To bring this connection full circle, we would predict that these vocal features that correlate with waist-hip ratio are also rated as attractive. Indeed, this has also been found. Some of the same vocal features that correlate with a high waist-hip ratio are often components of female voices that men find attractive.
What does all this mean? The simplest explanation is that humans have evolved the ability to detect, with both visual cues (waist-hip ratio) and auditory cues (vocal features), health and fertility in women. This would have substantial value for males in their pursuit of evolutionary fitness, that is, many successful offspring.
However, that may explain the attraction, but not the correlation itself. What does waist-hip ratio have to do with health? What does it have to do with fertility? And most oddly, what do vocal features have to do with any of this? What is the mechanism of this connection?
The most likely explanation is that these are all shared affects of the reproductive hormones estrogen, progesterone, and prolactin.
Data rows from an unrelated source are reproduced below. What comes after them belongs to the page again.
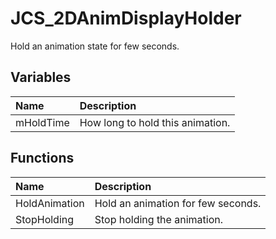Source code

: # JCS_2DAnimDisplayHolder

Hold an animation state for few seconds.

## Variables

| Name      | Description                      |
|:----------|:---------------------------------|
| mHoldTime | How long to hold this animation. |

## Functions

| Name          | Description                        |
|:--------------|:-----------------------------------|
| HoldAnimation | Hold an animation for few seconds. |
| StopHolding   | Stop holding the animation.        |
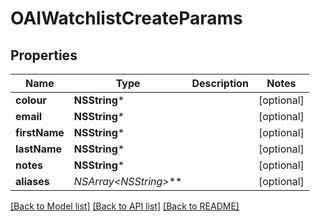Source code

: # OAIWatchlistCreateParams

## Properties
Name | Type | Description | Notes
------------ | ------------- | ------------- | -------------
**colour** | **NSString*** |  | [optional] 
**email** | **NSString*** |  | [optional] 
**firstName** | **NSString*** |  | [optional] 
**lastName** | **NSString*** |  | [optional] 
**notes** | **NSString*** |  | [optional] 
**aliases** | **NSArray&lt;NSString*&gt;*** |  | [optional] 

[[Back to Model list]](../README.md#documentation-for-models) [[Back to API list]](../README.md#documentation-for-api-endpoints) [[Back to README]](../README.md)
In the right balance, these hormones promote fertility, maintain cardiovascular health, and also direct body fat distribution around the hips, leading to the desirable pear shape of low waist-hip ratio. The pear shape itself isn’t “healthy,” but rather it is the side-product, an indicator, of a healthy hormonal balance.
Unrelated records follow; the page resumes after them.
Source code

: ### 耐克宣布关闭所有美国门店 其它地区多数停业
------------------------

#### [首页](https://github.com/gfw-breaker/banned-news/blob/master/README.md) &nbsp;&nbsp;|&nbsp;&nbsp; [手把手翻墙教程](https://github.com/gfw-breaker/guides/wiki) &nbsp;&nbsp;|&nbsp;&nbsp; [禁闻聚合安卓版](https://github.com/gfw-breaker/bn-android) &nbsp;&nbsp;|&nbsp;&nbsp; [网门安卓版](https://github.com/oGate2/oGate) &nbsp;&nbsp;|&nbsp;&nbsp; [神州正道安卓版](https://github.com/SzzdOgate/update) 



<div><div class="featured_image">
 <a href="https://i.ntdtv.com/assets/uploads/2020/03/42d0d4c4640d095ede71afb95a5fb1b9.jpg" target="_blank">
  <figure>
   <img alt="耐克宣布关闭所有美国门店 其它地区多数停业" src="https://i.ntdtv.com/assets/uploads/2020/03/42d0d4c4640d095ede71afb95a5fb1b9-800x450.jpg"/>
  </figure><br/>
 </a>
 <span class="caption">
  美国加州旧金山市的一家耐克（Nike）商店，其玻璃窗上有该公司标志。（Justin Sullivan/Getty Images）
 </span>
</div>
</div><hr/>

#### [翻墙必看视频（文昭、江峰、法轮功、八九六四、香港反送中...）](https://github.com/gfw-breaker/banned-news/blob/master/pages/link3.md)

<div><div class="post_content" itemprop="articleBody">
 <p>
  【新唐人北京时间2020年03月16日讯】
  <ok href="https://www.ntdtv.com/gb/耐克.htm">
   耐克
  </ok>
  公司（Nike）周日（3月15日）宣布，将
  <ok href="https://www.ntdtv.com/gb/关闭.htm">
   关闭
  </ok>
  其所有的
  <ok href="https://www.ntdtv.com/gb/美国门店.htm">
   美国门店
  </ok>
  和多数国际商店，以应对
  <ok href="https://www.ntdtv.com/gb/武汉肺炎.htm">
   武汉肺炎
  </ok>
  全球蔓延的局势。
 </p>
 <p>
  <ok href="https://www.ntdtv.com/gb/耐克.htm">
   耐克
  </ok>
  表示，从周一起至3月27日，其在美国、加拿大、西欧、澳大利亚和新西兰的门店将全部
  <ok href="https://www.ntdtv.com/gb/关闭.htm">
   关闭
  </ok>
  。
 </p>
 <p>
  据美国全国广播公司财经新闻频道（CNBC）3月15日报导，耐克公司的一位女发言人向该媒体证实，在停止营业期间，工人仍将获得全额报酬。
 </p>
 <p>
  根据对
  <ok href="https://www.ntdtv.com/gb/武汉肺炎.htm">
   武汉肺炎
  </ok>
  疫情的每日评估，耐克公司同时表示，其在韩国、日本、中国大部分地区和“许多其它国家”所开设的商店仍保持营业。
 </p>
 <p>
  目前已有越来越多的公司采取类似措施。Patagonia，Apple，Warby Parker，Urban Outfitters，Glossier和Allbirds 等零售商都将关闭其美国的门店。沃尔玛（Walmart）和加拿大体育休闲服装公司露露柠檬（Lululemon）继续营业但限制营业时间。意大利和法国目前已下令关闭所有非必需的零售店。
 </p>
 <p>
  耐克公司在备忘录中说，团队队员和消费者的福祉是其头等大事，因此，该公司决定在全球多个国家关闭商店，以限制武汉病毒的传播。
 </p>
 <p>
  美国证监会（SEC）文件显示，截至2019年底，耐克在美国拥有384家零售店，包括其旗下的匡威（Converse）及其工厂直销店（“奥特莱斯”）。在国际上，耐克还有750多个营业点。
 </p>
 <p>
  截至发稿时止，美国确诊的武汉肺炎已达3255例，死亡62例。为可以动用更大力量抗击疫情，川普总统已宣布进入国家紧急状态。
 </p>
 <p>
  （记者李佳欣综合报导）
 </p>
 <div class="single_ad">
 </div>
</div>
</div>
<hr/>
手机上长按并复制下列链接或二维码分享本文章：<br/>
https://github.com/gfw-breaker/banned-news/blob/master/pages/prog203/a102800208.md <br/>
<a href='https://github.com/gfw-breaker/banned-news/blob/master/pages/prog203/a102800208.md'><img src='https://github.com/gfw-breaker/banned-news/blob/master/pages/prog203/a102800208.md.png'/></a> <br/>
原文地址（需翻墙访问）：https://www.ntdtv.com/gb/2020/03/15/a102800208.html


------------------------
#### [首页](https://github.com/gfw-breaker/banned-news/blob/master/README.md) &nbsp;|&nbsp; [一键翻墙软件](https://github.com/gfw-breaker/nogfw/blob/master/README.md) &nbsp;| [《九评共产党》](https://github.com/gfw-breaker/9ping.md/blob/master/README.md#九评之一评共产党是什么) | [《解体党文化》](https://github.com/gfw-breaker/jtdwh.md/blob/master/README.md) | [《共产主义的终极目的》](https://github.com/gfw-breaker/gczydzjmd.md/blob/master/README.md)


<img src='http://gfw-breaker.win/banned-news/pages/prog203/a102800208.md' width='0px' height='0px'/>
This is a good example of how evolution by natural selection works. Physical traits, and even behaviors, tend to emerge on their own, through random mutation, with no function or goal in mind. Then, ones that provide some unexpected, unplanned benefit are favored and those that reduce success are eliminated.
In this case, the side-effects of sex hormones in females are just that, side-effects. But males who were spontaneously driven to pursue those side-effects found evolutionary success by doing so and then their offspring inherited that same sex drive. Over time, standards of beauty evolved to mirror indicators of health and fertility. That's the genius of natural selection.